This desk is made for computer and music equipment and to fit with the room it was intended for.
Made from 2 8×4`s of moisture resistant MDF, 16mm thickness.
I bought the M?DF mail order and asked if it was veneered on both sides “yes ” replied the salesman, Ok I thought, assuming it was Ash both sides, so I ordered it, along with iron on edge banding and a piece of solid Ash.
Only when it arrived did I realized it was a different wood on the B side, this mistake was mine I did not ask if it was A/A or A/B veneered.
Remember this point if you order this stuff, luckily I kind of got away with it in this case but it could have been an expensive mistake.

I first cut out all the required pieces with a circular saw and a straight edge clamp.
A careful cutting list was needed to get all the bits out of 2 sheets.
Next I biscuit jointed the solid timber lips on to the top and shelves. I used an epoxy resin because it dries quick and glues strongly.
I used masking tape a lot on the glue up to stop messy squeeze out.
All the joints are using biscuits (no 10).
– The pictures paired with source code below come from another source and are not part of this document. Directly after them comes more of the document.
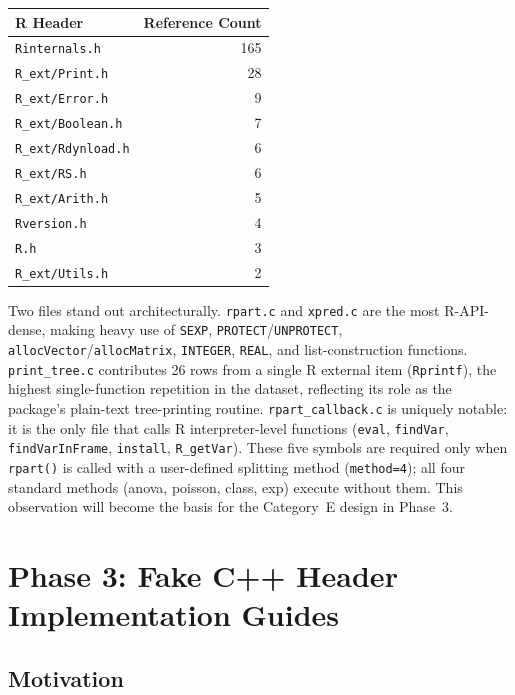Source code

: \documentclass[12pt]{article}
\begin{document}
\medskip
\begin{center}
\begin{tabular}{lr}
\toprule
R Header & Reference Count \\
\midrule
\texttt{Rinternals.h} & 165 \\
\texttt{R\_ext/Print.h} & 28 \\
\texttt{R\_ext/Error.h} & 9 \\
\texttt{R\_ext/Boolean.h} & 7 \\
\texttt{R\_ext/Rdynload.h} & 6 \\
\texttt{R\_ext/RS.h} & 6 \\
\texttt{R\_ext/Arith.h} & 5 \\
\texttt{Rversion.h} & 4 \\
\texttt{R.h} & 3 \\
\texttt{R\_ext/Utils.h} & 2 \\
\bottomrule
\end{tabular}
\end{center}
\medskip

Two files stand out architecturally. \texttt{rpart.c} and \texttt{xpred.c} are the most R-API-dense, making heavy use of \texttt{SEXP}, \texttt{PROTECT}/\texttt{UNPROTECT}, \texttt{allocVector}/\texttt{allocMatrix}, \texttt{INTEGER}, \texttt{REAL}, and list-construction functions. \texttt{print\_tree.c} contributes 26 rows from a single R external item (\texttt{Rprintf}), the highest single-function repetition in the dataset, reflecting its role as the package's plain-text tree-printing routine. \texttt{rpart\_callback.c} is uniquely notable: it is the only file that calls R interpreter-level functions (\texttt{eval}, \texttt{findVar}, \texttt{findVarInFrame}, \texttt{install}, \texttt{R\_getVar}). These five symbols are required only when \texttt{rpart()} is called with a user-defined splitting method (\texttt{method=4}); all four standard methods (anova, poisson, class, exp) execute without them. This observation will become the basis for the Category~E design in Phase~3.

\section{Phase 3: Fake C++ Header Implementation Guides}
\label{sec:phase3}

\subsection{Motivation}
\end{document}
This is only about the second time I have done biscuits and I will just say a bit about it which may help someone out.
I purchased an Erbaur machine for a good price. Previously have I used a borrowed Trend machine.
The Erbaur is not in the same class as the Trend but works well enough. The problem I found was that the fence did not want to stay parallel across the face of the machine. This is because the winder is on one side and it always pulls this side down further than the opposing side.
Once I noticed this problem I found I could move it square by hand and lock it in osition, the trend was far superior in this regard with a perfectly square fence. Once set up the machine cut quite well and performed well enough, I suppose its a case of `you get what you pay for`....

Once It was all glued up in its 3 main pieces I assembled it in position and fitted the slides for the keyboard shelf. At this point I added some pieces of wood underneath to help locating the pieces for installation.
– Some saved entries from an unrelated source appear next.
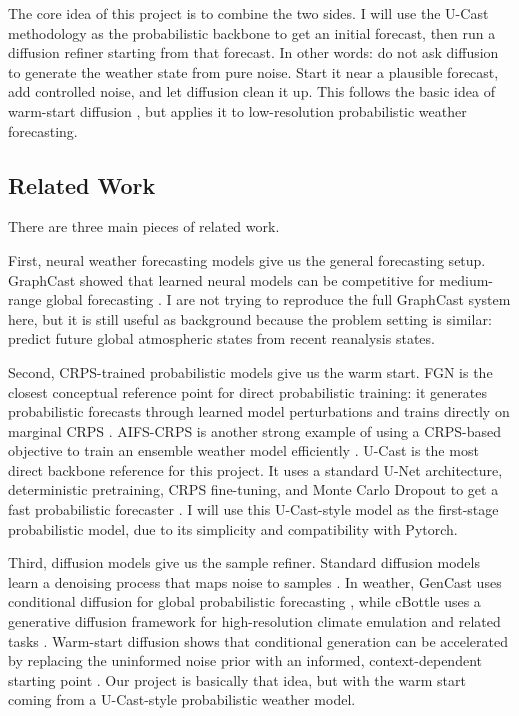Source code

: \documentclass{article}
\begin{document}
The core idea of this project is to combine the two sides. I will use the U-Cast methodology as the probabilistic backbone to get an initial forecast, then run a diffusion refiner starting from that forecast. In other words: do not ask diffusion to generate the weather state from pure noise. Start it near a plausible forecast, add controlled noise, and let diffusion clean it up. This follows the basic idea of warm-start diffusion \citep{scholz2025warmstarts}, but applies it to low-resolution probabilistic weather forecasting.

\subsection{Related Work}

There are three main pieces of related work.

First, neural weather forecasting models give us the general forecasting setup. GraphCast showed that learned neural models can be competitive for medium-range global forecasting \citep{lam2023graphcast}. I are not trying to reproduce the full GraphCast system here, but it is still useful as background because the problem setting is similar: predict future global atmospheric states from recent reanalysis states.

Second, CRPS-trained probabilistic models give us the warm start. FGN is the closest conceptual reference point for direct probabilistic training: it generates probabilistic forecasts through learned model perturbations and trains directly on marginal CRPS \citep{alet2025fgn}. AIFS-CRPS is another strong example of using a CRPS-based objective to train an ensemble weather model efficiently \citep{lang2026aifscrps}. U-Cast is the most direct backbone reference for this project. It uses a standard U-Net architecture, deterministic pretraining, CRPS fine-tuning, and Monte Carlo Dropout to get a fast probabilistic forecaster \citep{cachay2026ucast}. I will use this U-Cast-style model as the first-stage probabilistic model, due to its simplicity and compatibility with Pytorch.

Third, diffusion models give us the sample refiner. Standard diffusion models learn a denoising process that maps noise to samples \citep{ho2020ddpm}. In weather, GenCast uses conditional diffusion for global probabilistic forecasting \citep{price2025gencast}, while cBottle uses a generative diffusion framework for high-resolution climate emulation and related tasks \citep{brenowitz2025cbottle}. Warm-start diffusion shows that conditional generation can be accelerated by replacing the uninformed noise prior with an informed, context-dependent starting point \citep{scholz2025warmstarts}. Our project is basically that idea, but with the warm start coming from a U-Cast-style probabilistic weather model.
\end{document}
I finished it with 3 coats of OSMO polyx satin floor oil. I found this finish to be great, easy to apply and not too smelly.
Everything fitted together well, when it was installed I added some little brackets in the corners underneath for stability.

-- Ollie, UK.

1 comment so far

View Splinterman's profile


23074 posts in 3843 days

#1 posted 03-20-2010 10:07 AM

Hey Ollie,
Nice clean design and good finish…well done.